Schools Adjusting To Healthier Lunches
TUPELO, Miss. (WCBI) – It’s lunchtime at Joyner Elementary and as always, students have healthy selections.
“We’re offering today a whole grain pasta, that’s Italian rotini, we also have a whole grain roll, we have sandwich that’s grilled chicken on a whole grain bun,” said Lynne Rogers, Foodservice director for the Tupelo Public School District.
School lunch menus nationwide have undergone a transformation since 2010. That’s when the “Healthy Hunger Free Students Act” was passed. The goal is simple, to increase consumption of fruits and vegetables by students. That means major changes in food that is served to students, and also how that food is prepared.
For instance, in the kitchen at Joyner, the deep fryer is still there, but hasn’t been used in years.
Now, a braising pan sees frequent use.
Along with ushering in a new set of food groups, the federal guidelines also mandate maximum calorie levels.
“I would say that has been probably a big challenge for most districts is making sure you’re analyzing and not exceeding the maximum calorie level, which is also affected the fact that students are not getting desserts like they used to,” Rogers said.
Instead, students get cups of fruit and vegetables.
Students we spoke with say the lunch selections are not only healthy, but also tasty.
What’s your favorite thing they serve here? “Chicken noodle soup,” said Nya, a second grader.

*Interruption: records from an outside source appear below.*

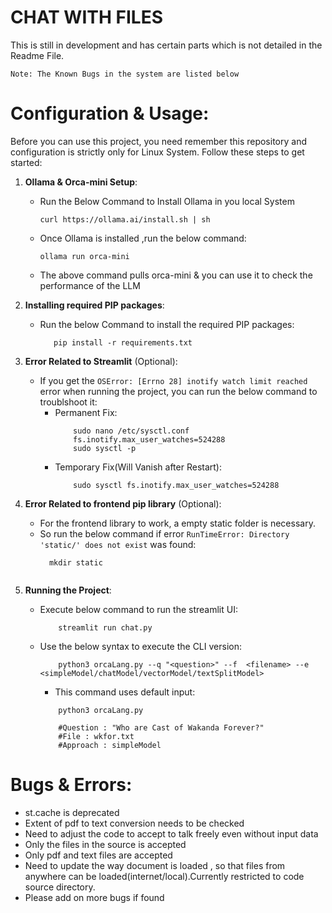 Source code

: # CHAT WITH FILES
This is still in development and has certain parts which is not detailed in the Readme File.
 
`Note: The Known Bugs in the system are listed below`
# Configuration & Usage:

Before you can use this project, you need remember this repository and configuration is strictly only for Linux System. Follow these steps to get started:

1. **Ollama & Orca-mini Setup**:
   - Run the Below Command to Install Ollama in you local System
     ```
     curl https://ollama.ai/install.sh | sh
     ```

   - Once Ollama is installed ,run the below command:
     ```
     ollama run orca-mini
     ```
    - The above command pulls orca-mini & you can use it to check the performance of the LLM
  
2. **Installing required PIP packages**:
   - Run the below Command to install the required PIP packages:
     ```
        pip install -r requirements.txt
     ```
  
3. **Error Related to Streamlit** (Optional): 
   - If you get the `OSError: [Errno 28] inotify watch limit reached` error when running the project, you can run the below command to troublshoot it:
        - Permanent Fix:    
            ```
                sudo nano /etc/sysctl.conf
                fs.inotify.max_user_watches=524288
                sudo sysctl -p
            ```
        - Temporary Fix(Will Vanish after Restart):
            ```
                sudo sysctl fs.inotify.max_user_watches=524288
            ```
4. **Error Related to frontend pip library** (Optional): 
   - For the frontend library to work, a empty static folder is necessary. 
   - So run the below command if error `RunTimeError: Directory 'static/' does not exist` was found:
      ```
        mkdir static
    ```
5. **Running the Project**:
   - Execute below command to run the streamlit UI:
        ```
            streamlit run chat.py
        ```
   - Use the below syntax to execute the CLI version:
        ```
            python3 orcaLang.py --q "<question>" --f  <filename> --e <simpleModel/chatModel/vectorModel/textSplitModel>
        ``` 
       - This command uses default input:
        ```
            python3 orcaLang.py
        
            #Question : "Who are Cast of Wakanda Forever?"
            #File : wkfor.txt
            #Approach : simpleModel
        ```
        
# Bugs & Errors:
- st.cache is deprecated
- Extent of pdf to text conversion needs to be checked
- Need to adjust the code to accept to talk freely even without input data
- Only the files in the source is accepted
- Only pdf and text files are accepted
- Need to update the way document is loaded , so that files from anywhere can be loaded(internet/local).Currently restricted to code source directory.
- Please add on more bugs if found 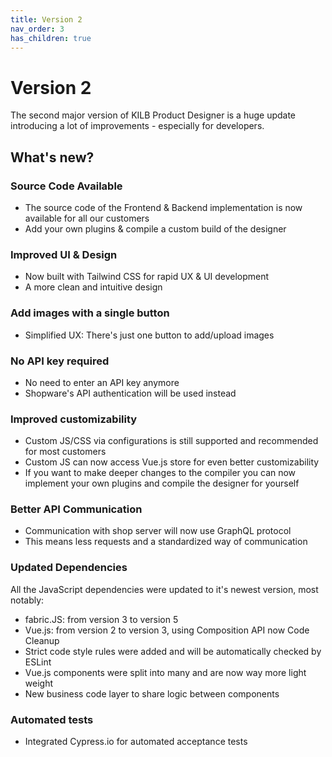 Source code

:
```yaml
---
title: Version 2
nav_order: 3
has_children: true
---
```


# Version 2

The second major version of KILB Product Designer is a huge update introducing a lot of improvements - especially for developers.

## What's new?

### Source Code Available
- The source code of the Frontend & Backend implementation is now available for all our customers
- Add your own plugins & compile a custom build of the designer

### Improved UI & Design
- Now built with Tailwind CSS for rapid UX & UI development
- A more clean and intuitive design

### Add images with a single button
- Simplified UX: There's just one button to add/upload images

### No API key required
- No need to enter an API key anymore
- Shopware's API authentication will be used instead

### Improved customizability
- Custom JS/CSS via configurations is still supported and recommended for most customers
- Custom JS can now access Vue.js store for even better customizability
- If you want to make deeper changes to the compiler you can now implement your own plugins and compile the designer for yourself

### Better API Communication
- Communication with shop server will now use GraphQL protocol
- This means less requests and a standardized way of communication

### Updated Dependencies
All the JavaScript dependencies were updated to it's newest version, most notably:
- fabric.JS: from version 3 to version 5
- Vue.js: from version 2 to version 3, using Composition API now
  Code Cleanup
- Strict code style rules were added and will be automatically checked by ESLint
- Vue.js components were split into many and are now way more light weight
- New business code layer to share logic between components

### Automated tests
- Integrated Cypress.io for automated acceptance tests
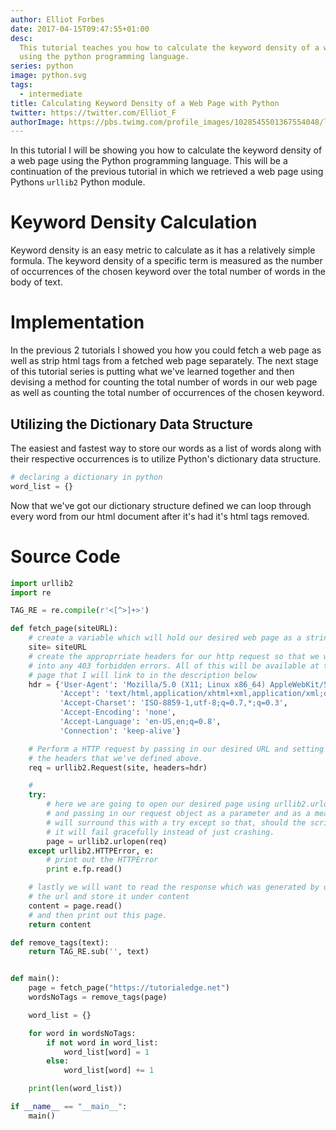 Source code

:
 ```yaml
---
author: Elliot Forbes
date: 2017-04-15T09:47:55+01:00
desc:
  This tutorial teaches you how to calculate the keyword density of a web page
  using the python programming language.
series: python
image: python.svg
tags:
  - intermediate
title: Calculating Keyword Density of a Web Page with Python
twitter: https://twitter.com/Elliot_F
authorImage: https://pbs.twimg.com/profile_images/1028545501367554048/lzr43cQv_400x400.jpg
---
```


In this tutorial I will be showing you how to calculate the keyword density of a
web page using the Python programming language. This will be a continuation of
the previous tutorial in which we retrieved a web page using Pythons `urllib2`
Python module.

# Keyword Density Calculation

<p>Keyword density is an easy metric to calculate as it has a relatively simple formula. The keyword density of a specific term is measured as the number of occurrences of the chosen keyword over the total number of words in the body of text.</p>

# Implementation

<p>In the previous 2 tutorials I showed you how you could fetch a web page as well as strip html tags from a fetched web page separately. The next stage of this tutorial series is putting what we've learned together and then devising a method for counting the total number of words in our web page as well as counting the total number of occurrences of the chosen keyword.</p>

## Utilizing the Dictionary Data Structure

<p>The easiest and fastest way to store our words as a list of words along with their respective occurrences is to utilize Python's dictionary data structure. </p>

```py
# declaring a dictionary in python
word_list = {}
```

<p>Now that we've got our dictionary structure defined we can loop through every word from our html document after it's had it's html tags removed.</p>

# Source Code

```py
import urllib2
import re

TAG_RE = re.compile(r'<[^>]+>')

def fetch_page(siteURL):
    # create a variable which will hold our desired web page as a string
    site= siteURL
    # create the approprriate headers for our http request so that we wont run
    # into any 403 forbidden errors. All of this will be available at the tutorial
    # page that I will link to in the description below
    hdr = {'User-Agent': 'Mozilla/5.0 (X11; Linux x86_64) AppleWebKit/537.11 (KHTML, like Gecko) Chrome/23.0.1271.64 Safari/537.11',
           'Accept': 'text/html,application/xhtml+xml,application/xml;q=0.9,*/*;q=0.8',
           'Accept-Charset': 'ISO-8859-1,utf-8;q=0.7,*;q=0.3',
           'Accept-Encoding': 'none',
           'Accept-Language': 'en-US,en;q=0.8',
           'Connection': 'keep-alive'}

    # Perform a HTTP request by passing in our desired URL and setting our headers to equal
    # the headers that we've defined above.
    req = urllib2.Request(site, headers=hdr)

    #
    try:
        # here we are going to open our desired page using urllib2.urlopen
        # and passing in our request object as a parameter and as a means of protection we
        # will surround this with a try except so that, should the script run into any errors
        # it will fail gracefully instead of just crashing.
        page = urllib2.urlopen(req)
    except urllib2.HTTPError, e:
        # print out the HTTPError
        print e.fp.read()

    # lastly we will want to read the response which was generated by opening
    # the url and store it under content
    content = page.read()
    # and then print out this page.
    return content

def remove_tags(text):
    return TAG_RE.sub('', text)


def main():
    page = fetch_page("https://tutorialedge.net")
    wordsNoTags = remove_tags(page)

    word_list = {}

    for word in wordsNoTags:
        if not word in word_list:
            word_list[word] = 1
        else:
            word_list[word] += 1

    print(len(word_list))

if __name__ == "__main__":
    main()
```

Why is it important to eat healthy? “Because you won’t get sick and you can be strong and healthy,” said Second Grader Henry.
What did you eat today? “Grilled chicken sandwich,” said Second Grader Kyresc.
Administrators believe the push for healthier lunches can have a lifelong impact.
“I think we’re going to see a lot of healthy habits develop for a lifetime from the start of good nutrition habits in the lunchroom,” said Rogers.
There are still some changes in store under the new guidelines. Next year all breakfasts served at schools will be overhauled and eventually all breads will be whole grain. Officials say the changes can only be positive, especially in states like Mississippi where childhood obesity has been a problem for generations.